> _ACTIVITY_
Wherever "like" shows up in the records below, copy the whole line.

(EXERCISE DATA begins)

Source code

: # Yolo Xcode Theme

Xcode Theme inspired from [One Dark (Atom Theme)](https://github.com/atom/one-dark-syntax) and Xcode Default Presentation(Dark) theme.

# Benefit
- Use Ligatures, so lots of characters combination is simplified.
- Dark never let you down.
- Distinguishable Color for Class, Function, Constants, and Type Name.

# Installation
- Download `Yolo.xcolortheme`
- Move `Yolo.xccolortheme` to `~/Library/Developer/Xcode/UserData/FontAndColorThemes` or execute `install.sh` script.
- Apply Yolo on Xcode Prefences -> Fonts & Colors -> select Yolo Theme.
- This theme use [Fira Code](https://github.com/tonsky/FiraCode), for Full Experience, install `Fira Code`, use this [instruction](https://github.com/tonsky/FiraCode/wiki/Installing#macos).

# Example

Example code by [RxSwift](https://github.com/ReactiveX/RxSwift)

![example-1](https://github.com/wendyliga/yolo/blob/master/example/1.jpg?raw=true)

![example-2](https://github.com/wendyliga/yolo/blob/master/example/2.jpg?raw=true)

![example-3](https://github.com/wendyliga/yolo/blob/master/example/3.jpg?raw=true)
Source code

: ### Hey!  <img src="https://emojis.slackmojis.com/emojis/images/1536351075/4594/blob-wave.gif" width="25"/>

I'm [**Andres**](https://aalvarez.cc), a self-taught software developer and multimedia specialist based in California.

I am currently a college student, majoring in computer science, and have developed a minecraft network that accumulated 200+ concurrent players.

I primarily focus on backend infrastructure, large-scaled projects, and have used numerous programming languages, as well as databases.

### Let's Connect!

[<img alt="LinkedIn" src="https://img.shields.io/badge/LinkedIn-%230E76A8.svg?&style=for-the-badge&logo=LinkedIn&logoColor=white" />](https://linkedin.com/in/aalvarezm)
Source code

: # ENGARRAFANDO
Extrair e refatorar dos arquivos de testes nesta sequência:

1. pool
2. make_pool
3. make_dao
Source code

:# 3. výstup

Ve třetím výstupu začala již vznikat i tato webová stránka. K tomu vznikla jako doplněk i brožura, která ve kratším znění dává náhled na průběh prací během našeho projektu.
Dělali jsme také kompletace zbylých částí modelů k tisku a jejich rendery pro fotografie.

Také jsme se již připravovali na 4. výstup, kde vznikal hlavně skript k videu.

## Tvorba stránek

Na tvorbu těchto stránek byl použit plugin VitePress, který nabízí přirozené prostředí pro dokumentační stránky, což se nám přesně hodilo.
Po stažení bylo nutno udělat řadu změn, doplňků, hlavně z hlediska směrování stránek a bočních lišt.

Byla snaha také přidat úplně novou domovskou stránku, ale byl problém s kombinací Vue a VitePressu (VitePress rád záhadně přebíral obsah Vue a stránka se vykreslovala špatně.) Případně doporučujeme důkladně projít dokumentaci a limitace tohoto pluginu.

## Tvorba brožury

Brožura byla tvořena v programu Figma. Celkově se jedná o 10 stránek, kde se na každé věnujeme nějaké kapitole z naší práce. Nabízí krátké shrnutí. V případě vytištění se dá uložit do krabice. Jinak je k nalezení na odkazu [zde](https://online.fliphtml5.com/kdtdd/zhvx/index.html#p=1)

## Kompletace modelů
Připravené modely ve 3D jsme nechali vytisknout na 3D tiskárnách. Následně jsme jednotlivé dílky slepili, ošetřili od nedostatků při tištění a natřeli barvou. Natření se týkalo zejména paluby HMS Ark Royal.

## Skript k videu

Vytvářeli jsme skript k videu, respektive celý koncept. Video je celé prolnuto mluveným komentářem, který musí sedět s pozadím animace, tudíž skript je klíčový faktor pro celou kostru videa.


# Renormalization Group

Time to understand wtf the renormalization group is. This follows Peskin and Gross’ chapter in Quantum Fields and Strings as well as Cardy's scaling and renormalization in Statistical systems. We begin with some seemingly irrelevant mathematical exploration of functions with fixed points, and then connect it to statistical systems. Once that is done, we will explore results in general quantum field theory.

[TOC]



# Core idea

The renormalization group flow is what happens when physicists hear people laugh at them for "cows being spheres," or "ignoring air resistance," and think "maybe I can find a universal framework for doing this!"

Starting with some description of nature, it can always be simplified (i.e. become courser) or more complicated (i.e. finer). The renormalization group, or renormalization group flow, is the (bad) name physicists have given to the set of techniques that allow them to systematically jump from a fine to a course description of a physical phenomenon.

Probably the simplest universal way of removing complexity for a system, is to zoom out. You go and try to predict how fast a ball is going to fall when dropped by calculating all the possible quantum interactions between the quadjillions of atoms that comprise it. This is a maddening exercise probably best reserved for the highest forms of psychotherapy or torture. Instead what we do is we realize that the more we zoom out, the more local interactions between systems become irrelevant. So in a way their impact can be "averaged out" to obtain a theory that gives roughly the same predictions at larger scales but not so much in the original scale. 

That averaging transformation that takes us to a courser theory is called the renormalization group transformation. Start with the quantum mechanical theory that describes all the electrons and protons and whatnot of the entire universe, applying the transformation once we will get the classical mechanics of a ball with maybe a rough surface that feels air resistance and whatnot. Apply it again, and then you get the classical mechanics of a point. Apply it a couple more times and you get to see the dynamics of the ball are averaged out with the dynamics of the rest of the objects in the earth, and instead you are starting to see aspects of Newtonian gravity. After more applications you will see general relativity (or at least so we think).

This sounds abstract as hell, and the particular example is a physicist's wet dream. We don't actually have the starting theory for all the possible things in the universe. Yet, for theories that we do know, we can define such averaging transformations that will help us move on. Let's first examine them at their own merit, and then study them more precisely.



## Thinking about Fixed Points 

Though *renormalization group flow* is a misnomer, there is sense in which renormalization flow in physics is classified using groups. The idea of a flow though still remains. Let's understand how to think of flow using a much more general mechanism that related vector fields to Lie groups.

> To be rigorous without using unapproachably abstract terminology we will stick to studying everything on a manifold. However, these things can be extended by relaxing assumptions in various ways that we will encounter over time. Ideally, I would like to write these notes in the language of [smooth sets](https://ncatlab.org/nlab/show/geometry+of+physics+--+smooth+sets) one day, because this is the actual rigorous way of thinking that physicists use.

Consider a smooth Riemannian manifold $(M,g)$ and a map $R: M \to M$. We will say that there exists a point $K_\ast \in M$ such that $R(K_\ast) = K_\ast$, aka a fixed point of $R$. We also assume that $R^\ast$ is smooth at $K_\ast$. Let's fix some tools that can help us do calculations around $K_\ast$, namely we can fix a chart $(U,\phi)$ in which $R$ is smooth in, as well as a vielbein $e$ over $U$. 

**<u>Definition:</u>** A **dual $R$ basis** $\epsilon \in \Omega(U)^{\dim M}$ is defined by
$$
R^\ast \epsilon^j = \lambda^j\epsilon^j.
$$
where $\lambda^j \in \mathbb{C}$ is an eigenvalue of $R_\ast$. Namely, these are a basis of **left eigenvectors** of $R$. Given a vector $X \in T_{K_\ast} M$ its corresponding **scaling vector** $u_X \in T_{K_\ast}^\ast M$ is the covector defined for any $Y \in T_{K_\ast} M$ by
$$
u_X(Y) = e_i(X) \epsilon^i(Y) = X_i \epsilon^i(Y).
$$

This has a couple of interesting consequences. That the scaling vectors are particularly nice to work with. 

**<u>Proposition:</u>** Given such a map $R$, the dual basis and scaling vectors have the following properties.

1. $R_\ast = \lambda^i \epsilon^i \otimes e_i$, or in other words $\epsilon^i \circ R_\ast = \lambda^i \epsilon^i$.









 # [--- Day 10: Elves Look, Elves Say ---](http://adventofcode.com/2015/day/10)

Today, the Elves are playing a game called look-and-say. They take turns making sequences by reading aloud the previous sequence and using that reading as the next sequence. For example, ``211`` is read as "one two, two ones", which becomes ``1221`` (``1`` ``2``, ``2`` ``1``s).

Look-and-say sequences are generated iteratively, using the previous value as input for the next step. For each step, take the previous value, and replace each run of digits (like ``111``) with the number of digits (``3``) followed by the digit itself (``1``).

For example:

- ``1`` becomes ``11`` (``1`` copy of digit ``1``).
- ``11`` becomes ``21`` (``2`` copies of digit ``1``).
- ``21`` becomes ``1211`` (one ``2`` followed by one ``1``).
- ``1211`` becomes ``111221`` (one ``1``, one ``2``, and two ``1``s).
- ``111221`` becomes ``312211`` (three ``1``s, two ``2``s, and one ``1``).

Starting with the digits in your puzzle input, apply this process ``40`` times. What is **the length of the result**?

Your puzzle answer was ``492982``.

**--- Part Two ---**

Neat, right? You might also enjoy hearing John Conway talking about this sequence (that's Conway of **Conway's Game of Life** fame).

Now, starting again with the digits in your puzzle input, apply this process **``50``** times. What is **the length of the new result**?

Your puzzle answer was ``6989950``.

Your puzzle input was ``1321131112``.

(EXERCISE DATA ends)

> _THE COMPLETED TASK_
> To be rigorous without using unapproachably abstract terminology we will stick to studying everything on a manifold. However, these things can be extended by relaxing assumptions in various ways that we will encounter over time. Ideally, I would like to write these notes in the language of [smooth sets](https://ncatlab.org/nlab/show/geometry+of+physics+--+smooth+sets) one day, because this is the actual rigorous way of thinking that physicists use.
Look-and-say sequences are generated iteratively, using the previous value as input for the next step. For each step, take the previous value, and replace each run of digits (like ``111``) with the number of digits (``3``) followed by the digit itself (``1``).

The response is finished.